Punk was the first genre of music I really felt a connection to. Prior to that, when I was younger I'd listen to my parents records, which were John Cooper Clark, Black Sabbath, Free, Paul Jones Blues Band, Canned Heat, Paul Lamb & The King Snakes, Dr Feelgood... lots of British Blues stuff as well as the Blues classics.

For me, listening to Punk was kind of the same as listening to Robert Johnson etc but with louder guitars. 

I've never really been into the Pistols mainly DUE to the fashion side of things. I know a lot American punks/bands didn't really appreciate that either and took more influence from British bands like Sham 69 which came across to them as not being part of that so much.
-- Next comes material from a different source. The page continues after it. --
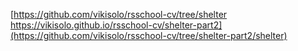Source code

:[https://github.com/vikisolo/rsschool-cv/tree/shelter
https://vikisolo.github.io/rsschool-cv/shelter-part2](https://github.com/vikisolo/rsschool-cv/tree/shelter-part2/shelter)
The Pistols where however a big influence on the Bad Brains who are probably one of the best bands ever. They are even excellent musicians. The whole US punk thing is a different beast though.

Not that I was around at the time, but I feel like a lot of the aims (like driving out musos and overthrowing rockstars) and such have been hyped up back then and over time. I feel like those people who were part of it I see on TV tend to talk it up a bit and believe their own hype to some extent. Maybe a combination of self importance and nostalgia a bit beyond what they may deserve, though credit where credit is due. What I've taken from it is that you don't need to be on a major label to record, tour the world, put out a record etc. I don't feel musically constrained by wanting to write music I'd consider punk either.

If you think about trends through mainstream rock music from then til now, while I've been conscious of it at least, I feel like there was a point where musicianship wasn't job number one, and that over time that has changed and 'shredding' has made its way to the forefront again. Maybe I'm wrong.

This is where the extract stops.